Senior Systems Software Engineer, Kubernetes Node Lifecycle - DGX Cloud

at Nvidia
USD 184,000-356,500 per year
SENIOR
✅ On-site

Used Tools & Technologies

Go

Required Skills & Competences

Security @ 4 Kubernetes @ 4 Linux @ 7 Python @ 6 GCP @ 6 CI/CD @ 4 AWS @ 6 Azure @ 6 Communication @ 4 Debugging @ 7 API @ 4 Compliance @ 4 GPU @ 4 AI @ 4

Details

At NVIDIA, the DGX Cloud division merges fresh hardware and software innovations to offer leading accelerated computing solutions for the most challenging AI workloads worldwide. Our team of skilled engineers is committed to addressing major global issues, consistently advancing technology, and making a difference in millions of lives around the world!

Responsibilities

  • Direct the building and refinement of CAPI providers for NVIDIA Kubernetes Engine, maintaining steady, consistent, and scalable node provisioning across DGX Cloud and NCP environments.
  • Develop and maintain bring-your-own-node workflows that allow customers to integrate different NVIDIA hardware into NKE clusters while ensuring high operational consistency.
  • Coordinate OS image generation, packaging, deployment, and update processes for NKE nodes. Ensure images are fine-tuned for NVIDIA GPU workloads and satisfy enterprise- and cloud-grade security and compliance criteria.
  • Develop and sustain node image hardening pipelines, incorporating CIS benchmarks, automated CVE remediation, and promotion gates connected to security posture.
  • Develop and maintain automated test suites for node images.
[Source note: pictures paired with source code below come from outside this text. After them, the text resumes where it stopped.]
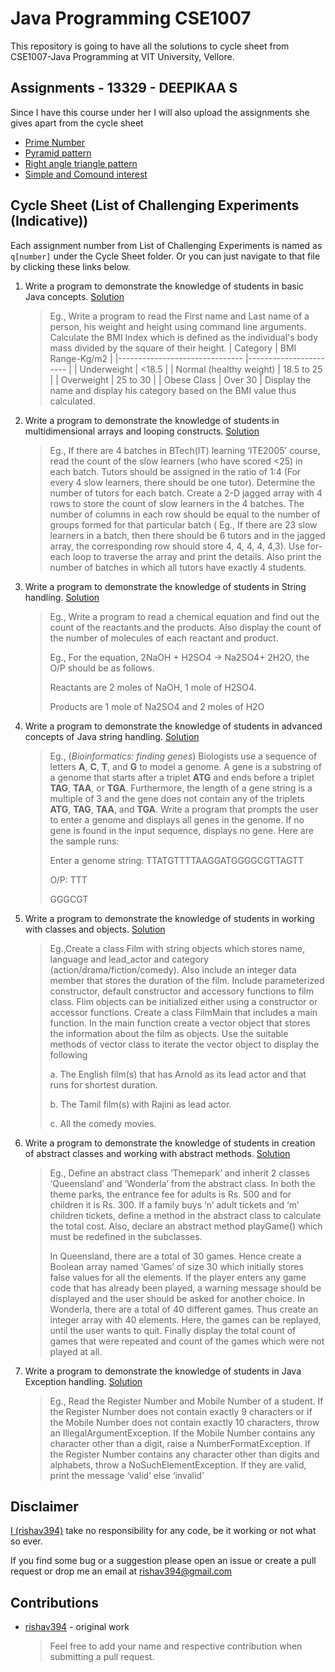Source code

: # Java Programming CSE1007

This repository is going to have all the solutions to cycle sheet from CSE1007-Java Programming at VIT University, Vellore.

## Assignments - 13329 - DEEPIKAA S

Since I have this course under her I will also upload the assignments she gives apart from the cycle sheet

*  [Prime Number]()
*  [Pyramid pattern]()
*  [Right angle triangle pattern]()
*  [Simple and Comound interest]()

## Cycle Sheet (List of Challenging Experiments (Indicative))

Each assignment number from List of Challenging Experiments is named as `q[number]` under the Cycle Sheet folder. Or you can just navigate to that file by clicking these links below.

1. Write a program to demonstrate the knowledge of students in basic Java concepts. [Solution]()

	>Eg., Write a program to read the First name and Last name of a person, his weight and height using command line arguments. Calculate the BMI Index which is defined as the individual's body mass divided by the square of their height.
	>| Category | BMI Range-Kg/m2 |
	>|------------------------------- |----------------------- |
	>| Underweight | <18.5 |
	>| Normal (healthy weight) | 18.5 to 25 |
	>| Overweight | 25 to 30 |
	>| Obese Class | Over 30 |
	>Display the name and display his category based on the BMI value thus calculated.

  
2. Write a program to demonstrate the knowledge of students in multidimensional arrays and looping constructs. [Solution]()

	> Eg., If there are 4 batches in BTech(IT) learning ‘ITE2005’ course, read the count of the slow learners (who have scored <25) in each batch. Tutors should be assigned in the ratio of 1:4 (For every 4 slow learners, there should be one tutor). Determine the number of tutors for each batch. Create a 2-D jagged array with 4 rows to store the count of slow learners in the 4 batches. The number of columns in each row should be equal to the number of groups formed for that particular batch ( Eg., If there are 23 slow learners in a batch, then there should be 6 tutors and in the jagged array, the corresponding row should store 4, 4, 4, 4, 4,3). Use for-each loop to traverse the array and print the details. Also print the number of batches in which all tutors have exactly 4 students.

3. Write a program to demonstrate the knowledge of students in String handling. [Solution]()

	> Eg., Write a program to read a chemical equation and find out the
	> count of the reactants and the products. Also display the count of the
	> number of molecules of each reactant and product.
	> 
	> Eg., For the equation, 2NaOH + H2SO4 -> Na2SO4+ 2H2O,  the O/P  should
	> be as follows.
	> 
	> Reactants are 2 moles of NaOH,  1 mole of H2SO4.
	> 
	> Products are 1 mole of Na2SO4 and 2 moles of H2O

4. Write a program to demonstrate the knowledge of students in advanced concepts of Java string handling. [Solution]()

	> Eg., (_Bioinformatics: finding genes_) Biologists use a sequence of
	> letters **A**, **C**, **T**, and **G** to model a genome. A gene is a
	> substring of a genome that starts after a triplet **ATG** and ends
	> before a triplet **TAG**, **TAA**, or **TGA**. Furthermore, the length
	> of a gene string is a multiple of 3 and the gene does not contain any
	> of the triplets **ATG**, **TAG**, **TAA**, and **TGA**. Write a
	> program that prompts the user to enter a genome and displays all genes
	> in the genome. If no gene is found in the input sequence, displays no
	> gene. Here are the sample runs:
	> 
	> Enter a genome string: TTATGTTTTAAGGATGGGGCGTTAGTT
	> 
	> O/P:  TTT
	> 
	> GGGCGT

5. Write a program to demonstrate the knowledge of students in working with classes and objects. [Solution]()

	> Eg.,Create a class Film with string objects which stores name,
	> language and lead_actor and category (action/drama/fiction/comedy).
	> Also include an integer data member that stores the duration of the
	> film. Include parameterized constructor, default constructor and
	> accessory functions to film class. Flim objects can be initialized
	> either using a constructor or accessor functions. Create a class
	> FilmMain that includes a main function. In the main function create a
	> vector object that stores the information about the film as objects.
	> Use the suitable methods of vector class to iterate the vector object
	> to display the following
	> 
	> a. The English film(s) that has Arnold
	> as its lead actor and that runs for shortest duration.
	> 
	> b. The Tamil film(s) with Rajini as
	> lead actor.
	> 
	> c. All the comedy movies.

6. Write a program to demonstrate the knowledge of students in creation of abstract classes and working with abstract methods. [Solution]()

	> Eg., Define an abstract class ‘Themepark’ and inherit 2 classes
	> ‘Queensland’ and ‘Wonderla’ from the abstract class. In both the theme
	> parks, the entrance fee for adults is Rs. 500 and for children it is
	> Rs. 300. If a family buys ‘n’ adult tickets and ‘m’ children tickets,
	> define a method in the abstract class to calculate the total cost.
	> Also, declare an abstract method playGame() which must be redefined in
	> the subclasses.
	> 
	> In Queensland, there are a total of 30 games. Hence create a Boolean
	> array named ‘Games’ of size 30 which initially stores false values for
	> all the elements. If the player enters any game code that has already
	> been played, a warning message should be displayed and the user should
	> be asked for another choice.  In Wonderla, there are a total of 40
	> different games. Thus create an integer array with 40 elements. Here,
	> the games can be replayed, until the user wants to quit. Finally
	> display the total count of games that were repeated and count of the
	> games which were not played at all.

7. Write a program to demonstrate the knowledge of students in Java Exception handling. [Solution]()

	> Eg., Read the Register Number and Mobile Number of a student. If the
	> Register Number does not contain exactly 9 characters or if the Mobile
	> Number does not contain exactly 10 characters, throw an
	> IllegalArgumentException.  If the Mobile Number contains any character
	> other than a digit, raise a NumberFormatException. If the Register
	> Number contains any character other than digits and alphabets, throw a
	> NoSuchElementException. If they are valid, print the message ‘valid’
	> else ‘invalid’


## Disclaimer
[I (rishav394)](https://github.com/rishav394/) take no responsibility for any code, be it working or not what so ever.

If you find some bug or a suggestion please open an issue or create a pull request or drop me an email at rishav394@gmail.com

## Contributions

* [rishav394](https://github.com/rishav394/) - original work

	> Feel free to add your name and respective contribution when submitting a pull request.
These tests verify accuracy across Kubernetes versions and NVIDIA hardware configurations prior to production deployment and facilitate continuous validation through CI/CD pipelines.
  • Handle nodepool lifecycle at scale, including provisioning, upgrades, drain and cordon workflows, and seamless node replacement across very large clusters with diverse NVIDIA hardware.
  • Examine, resolve, and determine underlying causes of node-layer faults in production NKE clusters (image configuration, driver packaging, kubelet operation, hardware activation), and optimize the node layer in high-scale scenarios.
  • Partner with upstream communities including Cluster API, Kubernetes, and CNCF projects to establish node provisioning and lifecycle standards. Communicate progress and findings at internal and external events such as KubeCon and GTC.

Requirements

  • 8 years of experience with a background in systems software, cloud infrastructure, or Kubernetes node engineering.
  • Bachelor's or Master's degree in Engineering (Electrical, Computer Engineering, Computer Science) or equivalent experience.
  • Deep expertise in Cluster API (CAPI), including provider development and full machine lifecycle from provisioning to deletion.
  • Extensive experience with OS image build pipelines, node image packaging, and delivery systems for Kubernetes nodes (for example image-builder, containerd, cloud-init, packer).
  • Practical experience with bring-your-own-node models and integrating diverse hardware into live Kubernetes environments, including large-scale nodepool lifecycle management and upgrades.
  • Strong understanding of kubelet configuration, node bootstrap, and the Kubernetes node registration lifecycle.
  • Experience with node image security, including vulnerability scanning, patch automation, and compliance gating as part of image build pipelines.
  • Proficiency in Golang and/or Python, and hands-on experience with at least one major public cloud provider (GCP, AWS, Azure, OCI or equivalent).

Ways to Stand Out

  • Direct experience building or maintaining node image pipelines for a hyperscaler Kubernetes distribution (GKE, EKS, AKS, OKE, or equivalent).
  • Experience with supply chain security and hardening for node images, including image signing, provenance attestation, SBOM generation, CIS benchmark consistency, and automated CVE remediation.
  • Experience with automated node provisioning and optimal sizing at scale (for example Karpenter, GKE NAP) and how these interact with GPU workload scheduling.
  • Strong operational experience working with immutable OS image distributions (such as Flatcar, Bottlerocket, Azure Linux) and debugging node-layer failures in large Kubernetes clusters.
  • Proven background of upstream contributions to Cluster API, Kubernetes or related CNCF projects, combined with excellent communication and interpersonal abilities.

Compensation

  • Base salary range: 184,000 USD - 287,500 USD for Level 4, and 224,000 USD - 356,500 USD for Level 5.
  • You will also be eligible for equity and benefits (see NVIDIA benefits page).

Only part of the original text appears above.